Stored data
+++

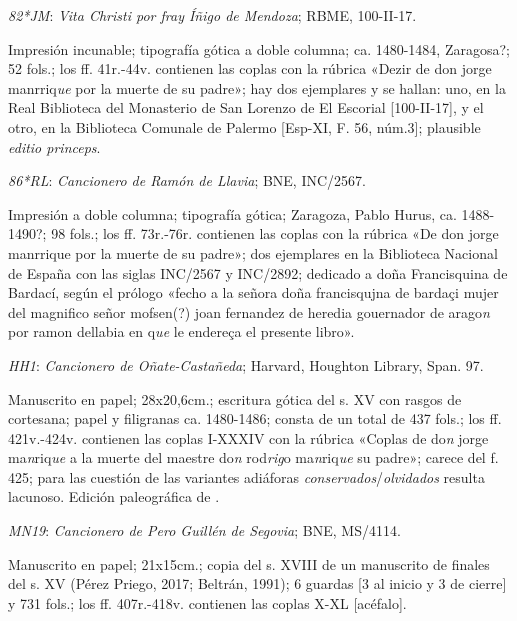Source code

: \documentclass[11pt,a4paper,twoside]{article}
\newcommand{\comillas}[1]{«#1»}
\begin{document}
\textit{82*JM}: \textit{Vita Christi por fray Íñigo de Mendoza}; RBME, 100-II-17.

Impresión incunable; tipografía gótica a doble columna; ca. 1480-1484, Zaragosa?; 52 fols.; los ff. 41r.-44v. contienen las coplas con la rúbrica \comillas{Dezir de don jorge manrriq\textit{ue} por la muerte de su padre}; hay dos ejemplares y se hallan: uno, en la Real Biblioteca del Monasterio de San Lorenzo de El Escorial [100-II-17], y el otro, en la Biblioteca Comunale de Palermo [Esp-XI, F. 56, núm.3]; plausible \textit{editio princeps}.\vspace{5pt}

\textit{86*RL}: \textit{Cancionero de Ramón de Llavia}; BNE, INC/2567.

Impresión a doble columna; tipografía gótica; Zaragoza, Pablo Hurus, ca. 1488-1490?; 98 fols.; los ff. 73r.-76r. contienen las coplas con la rúbrica \comillas{De don jorge manrrique por la muerte de su padre}; dos ejemplares en la Biblioteca Nacional de España con las siglas INC/2567 y INC/2892; dedicado a doña Francisquina de Bardací, según el prólogo \comillas{fecho a la señora doña francisqujna de bardaçi mujer del magnifico señor mofsen(?) joan fernandez de heredia gouernador de arago\textit{n} por ramon dellabia en q\textit{ue} le endereça el presente libro}.\vspace{5pt}

\textit{HH1}: \textit{Cancionero de Oñate-Castañeda}; Harvard, Houghton Library, Span. 97.

Manuscrito en papel; 28x20,6cm.; escritura gótica del s. XV con rasgos de cortesana; papel y filigranas ca. 1480-1486; consta de un total de 437 fols.; los ff. 421v.-424v. contienen las coplas I-XXXIV con la rúbrica \comillas{Coplas de do\textit{n} jorge ma\textit{n}riq\textit{ue} a la muerte del maestre do\textit{n} rod\textit{rig}o ma\textit{n}riq\textit{ue} su padre}; carece del f. 425; para las cuestión de las variantes adiáforas \textit{conservados}/\textit{olvidados} resulta lacunoso. Edición paleográfica de \textcite{Severin1990}.\vspace{5pt} 

\textit{MN19}: \textit{Cancionero de Pero Guillén de Segovia}; BNE, MS/4114.

Manuscrito en papel; 21x15cm.; copia del s. XVIII de un manuscrito de finales del s. XV (Pérez Priego, 2017; Beltrán, 1991); 6 guardas [3 al inicio y 3 de cierre] y 731 fols.; los ff. 407r.-418v. contienen las coplas X-XL [acéfalo].\vspace{5pt}
\end{document}
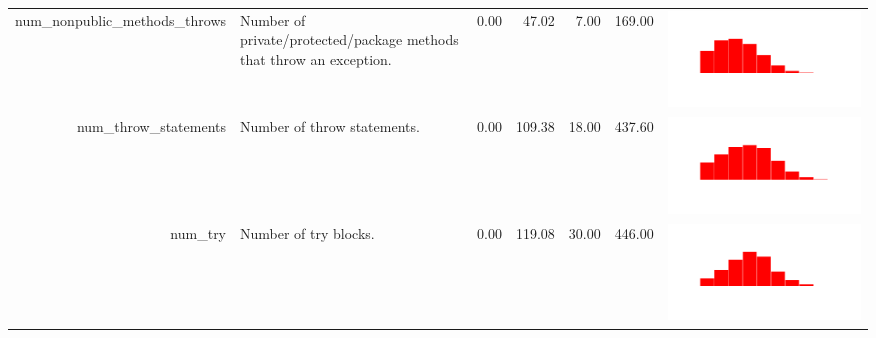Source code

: \begin{table}[ht]
\begin{tabular}{rp{16em}rrrrc}
  num\_nonpublic\_methods\_throws & Number of private/protected/package methods that throw an exception. & 0.00 & 47.02 & 7.00 & 169.00 & \includegraphics[scale = 0.1, clip = true, trim= 50px 60px 50px 60px]{hist-3ed6823532ea8acc01d29f33cf9379a8.pdf} \\ 
  num\_throw\_statements & Number of throw statements. & 0.00 & 109.38 & 18.00 & 437.60 & \includegraphics[scale = 0.1, clip = true, trim= 50px 60px 50px 60px]{hist-b25888a559b579f477c029e39bd403d8.pdf} \\ 
  num\_try & Number of try blocks. & 0.00 & 119.08 & 30.00 & 446.00 & \includegraphics[scale = 0.1, clip = true, trim= 50px 60px 50px 60px]{hist-37304fd9b59fe8289145f1008ad89ad9.pdf} \\ 

\end{tabular}
\end{table}
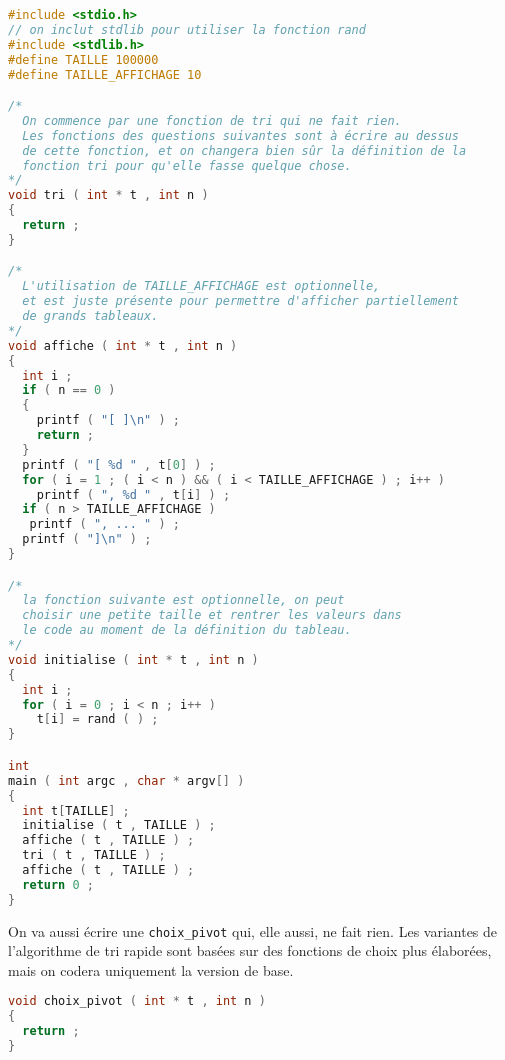\begin{solution}
  \begin{lstlisting}[language=C]
#include <stdio.h>
// on inclut stdlib pour utiliser la fonction rand
#include <stdlib.h>
#define TAILLE 100000
#define TAILLE_AFFICHAGE 10

/*
  On commence par une fonction de tri qui ne fait rien.
  Les fonctions des questions suivantes sont à écrire au dessus
  de cette fonction, et on changera bien sûr la définition de la 
  fonction tri pour qu'elle fasse quelque chose.
*/
void tri ( int * t , int n )
{
  return ;
}  

/*
  L'utilisation de TAILLE_AFFICHAGE est optionnelle,
  et est juste présente pour permettre d'afficher partiellement 
  de grands tableaux.
*/
void affiche ( int * t , int n )
{
  int i ;
  if ( n == 0 )
  {
    printf ( "[ ]\n" ) ;
    return ;
  }
  printf ( "[ %d " , t[0] ) ;
  for ( i = 1 ; ( i < n ) && ( i < TAILLE_AFFICHAGE ) ; i++ )
    printf ( ", %d " , t[i] ) ;
  if ( n > TAILLE_AFFICHAGE )
   printf ( ", ... " ) ;
  printf ( "]\n" ) ;
}

/*
  la fonction suivante est optionnelle, on peut
  choisir une petite taille et rentrer les valeurs dans
  le code au moment de la définition du tableau.
*/
void initialise ( int * t , int n )
{
  int i ;
  for ( i = 0 ; i < n ; i++ )
    t[i] = rand ( ) ;
}

int
main ( int argc , char * argv[] )
{
  int t[TAILLE] ;
  initialise ( t , TAILLE ) ;
  affiche ( t , TAILLE ) ;
  tri ( t , TAILLE ) ;
  affiche ( t , TAILLE ) ;
  return 0 ;
}

  \end{lstlisting}
\end{solution}



\question On va aussi écrire une \texttt{choix\_pivot} qui, elle
aussi, ne fait rien. Les variantes de l'algorithme de tri rapide sont
basées sur des fonctions de choix plus élaborées, mais on codera
uniquement la version de base.

\begin{solution}
  \begin{lstlisting}[language=C]
void choix_pivot ( int * t , int n )
{
  return ;
}  
  \end{lstlisting}
\end{solution}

+++

This exercise calls for the records to be given again exactly, without the images.

Source code

: \documentclass[11pt,a4paper,twoside]{article}
\newcommand{\comillas}[1]{«#1»}
\begin{document}
\textit{82*JM}: \textit{Vita Christi por fray Íñigo de Mendoza}; RBME, 100-II-17.

Impresión incunable; tipografía gótica a doble columna; ca. 1480-1484, Zaragosa?; 52 fols.; los ff. 41r.-44v. contienen las coplas con la rúbrica \comillas{Dezir de don jorge manrriq\textit{ue} por la muerte de su padre}; hay dos ejemplares y se hallan: uno, en la Real Biblioteca del Monasterio de San Lorenzo de El Escorial [100-II-17], y el otro, en la Biblioteca Comunale de Palermo [Esp-XI, F. 56, núm.3]; plausible \textit{editio princeps}.\vspace{5pt}

\textit{86*RL}: \textit{Cancionero de Ramón de Llavia}; BNE, INC/2567.

Impresión a doble columna; tipografía gótica; Zaragoza, Pablo Hurus, ca. 1488-1490?; 98 fols.; los ff. 73r.-76r. contienen las coplas con la rúbrica \comillas{De don jorge manrrique por la muerte de su padre}; dos ejemplares en la Biblioteca Nacional de España con las siglas INC/2567 y INC/2892; dedicado a doña Francisquina de Bardací, según el prólogo \comillas{fecho a la señora doña francisqujna de bardaçi mujer del magnifico señor mofsen(?) joan fernandez de heredia gouernador de arago\textit{n} por ramon dellabia en q\textit{ue} le endereça el presente libro}.\vspace{5pt}

\textit{HH1}: \textit{Cancionero de Oñate-Castañeda}; Harvard, Houghton Library, Span. 97.

Manuscrito en papel; 28x20,6cm.; escritura gótica del s. XV con rasgos de cortesana; papel y filigranas ca. 1480-1486; consta de un total de 437 fols.; los ff. 421v.-424v. contienen las coplas I-XXXIV con la rúbrica \comillas{Coplas de do\textit{n} jorge ma\textit{n}riq\textit{ue} a la muerte del maestre do\textit{n} rod\textit{rig}o ma\textit{n}riq\textit{ue} su padre}; carece del f. 425; para las cuestión de las variantes adiáforas \textit{conservados}/\textit{olvidados} resulta lacunoso. Edición paleográfica de \textcite{Severin1990}.\vspace{5pt} 

\textit{MN19}: \textit{Cancionero de Pero Guillén de Segovia}; BNE, MS/4114.

Manuscrito en papel; 21x15cm.; copia del s. XVIII de un manuscrito de finales del s. XV (Pérez Priego, 2017; Beltrán, 1991); 6 guardas [3 al inicio y 3 de cierre] y 731 fols.; los ff. 407r.-418v. contienen las coplas X-XL [acéfalo].\vspace{5pt}
\end{document}
Source code

: \begin{table}[ht]
\begin{tabular}{rp{16em}rrrrc}
  num\_nonpublic\_methods\_throws & Number of private/protected/package methods that throw an exception. & 0.00 & 47.02 & 7.00 & 169.00 & \includegraphics[scale = 0.1, clip = true, trim= 50px 60px 50px 60px]{hist-3ed6823532ea8acc01d29f33cf9379a8.pdf} \\ 
  num\_throw\_statements & Number of throw statements. & 0.00 & 109.38 & 18.00 & 437.60 & \includegraphics[scale = 0.1, clip = true, trim= 50px 60px 50px 60px]{hist-b25888a559b579f477c029e39bd403d8.pdf} \\ 
  num\_try & Number of try blocks. & 0.00 & 119.08 & 30.00 & 446.00 & \includegraphics[scale = 0.1, clip = true, trim= 50px 60px 50px 60px]{hist-37304fd9b59fe8289145f1008ad89ad9.pdf} \\ 

\end{tabular}
\end{table}
\begin{solution}
  \begin{lstlisting}[language=C]
#include <stdio.h>
// on inclut stdlib pour utiliser la fonction rand
#include <stdlib.h>
#define TAILLE 100000
#define TAILLE_AFFICHAGE 10

/*
  On commence par une fonction de tri qui ne fait rien.
  Les fonctions des questions suivantes sont à écrire au dessus
  de cette fonction, et on changera bien sûr la définition de la 
  fonction tri pour qu'elle fasse quelque chose.
*/
void tri ( int * t , int n )
{
  return ;
}  

/*
  L'utilisation de TAILLE_AFFICHAGE est optionnelle,
  et est juste présente pour permettre d'afficher partiellement 
  de grands tableaux.
*/
void affiche ( int * t , int n )
{
  int i ;
  if ( n == 0 )
  {
    printf ( "[ ]\n" ) ;
    return ;
  }
  printf ( "[ %d " , t[0] ) ;
  for ( i = 1 ; ( i < n ) && ( i < TAILLE_AFFICHAGE ) ; i++ )
    printf ( ", %d " , t[i] ) ;
  if ( n > TAILLE_AFFICHAGE )
   printf ( ", ... " ) ;
  printf ( "]\n" ) ;
}

/*
  la fonction suivante est optionnelle, on peut
  choisir une petite taille et rentrer les valeurs dans
  le code au moment de la définition du tableau.
*/
void initialise ( int * t , int n )
{
  int i ;
  for ( i = 0 ; i < n ; i++ )
    t[i] = rand ( ) ;
}

int
main ( int argc , char * argv[] )
{
  int t[TAILLE] ;
  initialise ( t , TAILLE ) ;
  affiche ( t , TAILLE ) ;
  tri ( t , TAILLE ) ;
  affiche ( t , TAILLE ) ;
  return 0 ;
}

  \end{lstlisting}
\end{solution}



\question On va aussi écrire une \texttt{choix\_pivot} qui, elle
aussi, ne fait rien. Les variantes de l'algorithme de tri rapide sont
basées sur des fonctions de choix plus élaborées, mais on codera
uniquement la version de base.

\begin{solution}
  \begin{lstlisting}[language=C]
void choix_pivot ( int * t , int n )
{
  return ;
}  
  \end{lstlisting}
\end{solution}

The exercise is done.